Of Prawns and Popular Geopolitics: The Veiled Lessons of District 9

Originally published in the Journal Of Global Change and Governance.

District 9, this year’s most politically engaging film, is not set in Washington, Moscow, or Beijing, but in alternative reality Johannesburg that looks surprisingly like the apartheid-era version of the South African city. However, the politics of director Neill Blomkamp’s District 9 are not your grandfather’s politics. Instead, we are given a taste of the dark future, with a bitter chaser from the past.

The premise of the film revolves around an attempt to resettle members of an alien species who have been stranded on Earth for 20 years. After their spaceship broke down over 1980s Johannesburg, the euphemistically named Multinational United, a private military company (PMC) cum multinational weapons manufacturer, successfully “rescued” the aliens—who numbered more than one million—from their derelict ship, resettling them in a sprawling ghetto at the edge of the meridional metropolis.

After two decades, the stranded visitors have become a hopeless lot. Derogatively deemed “Prawns” due to the their arthropod characteristics, the aliens evince all the characteristics of an imperially subjugated underclass: they have traded away all their possessions for cat food (which serves as a mild stimulant); they are leaderless; and they have become dependent on the paltry support given them by MNU, which—by the way—is intensely interested in studying their formidable weaponry which is seemingly unusable by humans (the ability to conduct experiments on the aliens and stockpile their technology seems to be MNU’s imperial concession for establishing and supplying District 9).

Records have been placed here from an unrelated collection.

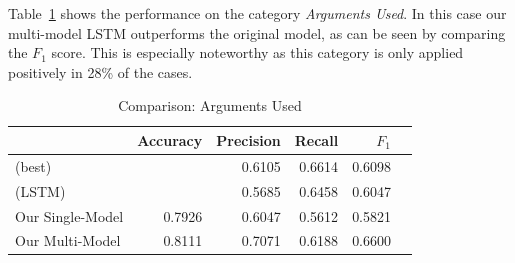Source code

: \documentclass[11pt,a4paper]{article}
\begin{document}
Table~\ref{tab:results:arguments_used} shows the performance on the category \textit{Arguments Used}. In this case our multi-model LSTM outperforms the original model, as can be seen by comparing the $F_1$ score. This is especially noteworthy as this category is only applied positively in 28\% of the cases.  
\begin{table}[h!]
	\centering\tiny
	\begin{tabular}{l r r r r r}
		& Accuracy & Precision & Recall & $F_1$ \\
		\hline
		\cite{Schabus17} (best) & & 0.6105 & 0.6614 & 0.6098 \\
		\cite{Schabus17} (LSTM) & & 0.5685 & 0.6458 & 0.6047\\
		\hline
		Our Single-Model & 0.7926 & 0.6047 & 0.5612 & 0.5821 \\
		Our Multi-Model & 0.8111 & 0.7071 & 0.6188 & 0.6600 \\
	\end{tabular}
	\caption{Comparison: Arguments Used}
	\label{tab:results:arguments_used}
\end{table}
\end{document}
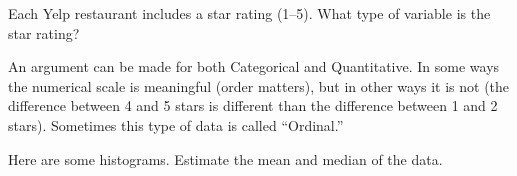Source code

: \documentclass[11pt]{exam}
\begin{document}
\begin{questions}
\question Each Yelp restaurant includes a star rating (1--5).  What type of
variable is the star rating?

\begin{solution}
An argument can be made for both Categorical and Quantitative.  In some ways
the numerical scale is meaningful (order matters), but in other ways it is not
(the difference between 4 and 5 stars is different than the difference between
1 and 2 stars).  Sometimes this type of data is called ``Ordinal.''
\end{solution}




\newpage



\question Here are some histograms.  Estimate the mean and median of the data.

\end{questions}
\end{document}
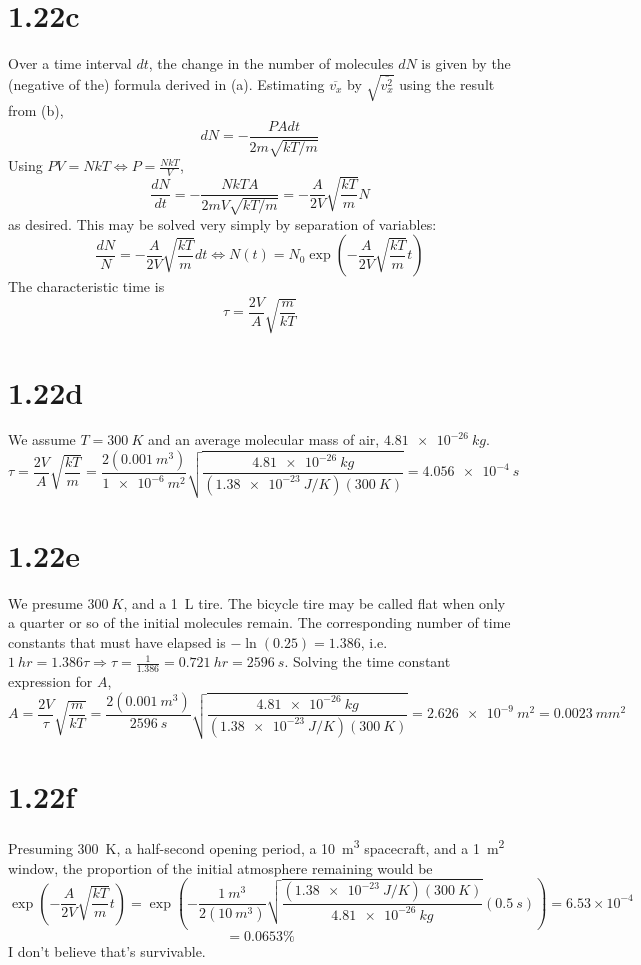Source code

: \documentclass{article}
\begin{document}
\section*{1.22c}
Over a time interval $dt$, the change in the number of molecules $dN$ is given by the (negative of the) formula derived in (a). Estimating $\overline{v_x}$ by $\sqrt{\overline{v_x^2}}$ using the result from (b),
\[dN=-\frac{PAdt}{2m\sqrt{kT/m}}\]
Using $PV=NkT\Leftrightarrow P=\frac{NkT}{V}$,
\[\frac{dN}{dt}=-\frac{NkTA}{2mV\sqrt{kT/m}}=-\frac{A}{2V}\sqrt{\frac{kT}{m}}N\]
as desired. This may be solved very simply by separation of variables:
\[\frac{dN}{N}=-\frac{A}{2V}\sqrt{\frac{kT}{m}}dt\Leftrightarrow N(t)=N_0\exp\left( -\frac{A}{2V}\sqrt{\frac{kT}{m}}t \right)\]
The characteristic time is
\[\tau=\frac{2V}{A}\sqrt{\frac{m}{kT}}\]

\section*{1.22d}
We assume $T=\SI{300}{K}$ and an average molecular mass of air, $\SI{4.81e-26}{kg}$.
\[\tau=\frac{2V}{A}\sqrt{\frac{kT}{m}}=\frac{2(\SI{0.001}{m^3})}{\SI{1e-6}{m^2}}\sqrt{\frac{\SI{4.81e-26}{kg}}{(\SI{1.38e-23}{J/K})(\SI{300}{K})}}=\SI{4.056e-4}{s}\]

\section*{1.22e}
We presume $\SI{300}{K}$, and a \SI{1}{L} tire. The bicycle tire may be called flat when only a quarter or so of the initial molecules remain. The corresponding number of time constants that must have elapsed is $-\ln(0.25)=1.386$, i.e. $\SI{1}{hr}=1.386\tau\Rightarrow \tau=\frac{1}{1.386}=\SI{0.721}{hr}=\SI{2596}{s}$.
Solving the time constant expression for $A$,
\[A=\frac{2V}{\tau}\sqrt{\frac{m}{kT}}=\frac{2(\SI{0.001}{m^3})}{\SI{2596}{s}}\sqrt{\frac{\SI{4.81e-26}{kg}}{(\SI{1.38e-23}{J/K})(\SI{300}{K})}}=\SI{2.626e-9}{m^2}=\SI{0.0023}{mm^2}\]

\section*{1.22f}
Presuming \SI{300}{K}, a half-second opening period, a \SI{10}{m^3} spacecraft, and a \SI{1}{m^2} window, the proportion of the initial atmosphere remaining would be
\[\exp\left(-\frac{A}{2V}\sqrt{\frac{kT}{m}}t \right)=\exp\left(- \frac{\SI{1}{m^3}}{2(\SI{10}{m^3})}\sqrt{\frac{(\SI{1.38e-23}{J/K})(\SI{300}{K})}{\SI{4.81e-26}{kg}}}(\SI{0.5}{s}) \right)={6.53}\times10^{-4}\]
\[=0.0653\%\]
I don't believe that's survivable.
\end{document}
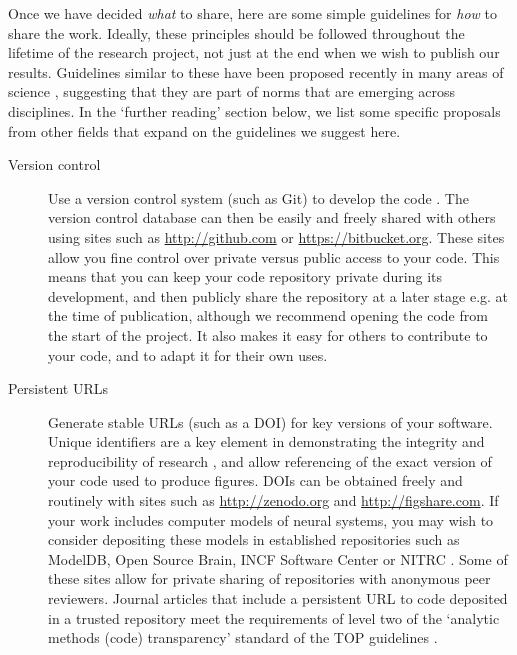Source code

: \documentclass[11pt]{article}
\begin{document}
Once we have decided \textit{what} to share, here are some simple 
guidelines for \textit{how} to share the work.  Ideally, these
principles should be followed throughout the lifetime of the research project,
not just at the end when we wish to publish our results. Guidelines similar to these have been proposed recently in many areas of science \cite{Nosek2015, miguel2014, stodden2012journals}, suggesting that they are part of norms that are emerging across disciplines. In the `further reading' section below, we list some specific proposals from other fields that expand on the guidelines we suggest here.  

\begin{description}
\item [Version control] Use a version control system (such as Git) to
  develop the code \cite{Blischak2016}.  The version control database
  can then be easily and freely shared with others using sites such as
  \url{http://github.com} \cite{Ram2013} or
  \url{https://bitbucket.org}.  These sites allow you fine control
  over private versus public access to your code.  This means that you
  can keep your code repository private during its development, and
  then publicly share the repository at a later stage e.g. at the time
  of publication, although we recommend opening the code from the
  start of the project.  It also makes it easy for others to
  contribute to your code, and to adapt it for their own uses.

\item [Persistent URLs] Generate stable URLs (such as a DOI) for key
  versions of your software.  Unique identifiers are a key element in
  demonstrating the integrity and reproducibility of research
  \cite{vasilevsky2013reproducibility}, and allow referencing of the 
  exact version of your code used to produce figures. DOIs can be
  obtained freely and routinely with sites such as
  \url{http://zenodo.org} and \url{http://figshare.com}.  If your work
  includes computer models of neural systems, you may wish to consider
  depositing these models in established repositories such as
  ModelDB\cite{modeldb}, Open Source Brain\cite{osb}, INCF
  Software Center\cite{web:incf-software} or NITRC
  \cite{poline_software_2014}. Some of these sites allow for private
  sharing of repositories with anonymous peer reviewers. Journal
  articles that include a persistent URL to code deposited in a
  trusted repository meet the requirements of level two of the
  `analytic methods (code) transparency' standard of the TOP
  guidelines \cite{Nosek2015}.



\end{description}
\end{document}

Filmed in mock documentary style, District 9 follows the efforts of an MNU bureaucrat as he initiates the mass transfer of Prawns to a new site (District 10), which lies some 240 kilometers away from the city. The scene is set with “man on the street” interviews with local (mostly black) South Africans who—ghostly echoing the sentiments frequently expressed by apartheid-era whites about black Africans—condemn the Prawns’ criminality, lax morals, and high birth rates (the population has swelled to more than 2 million since first contact). “Move them out” is the constant refrain.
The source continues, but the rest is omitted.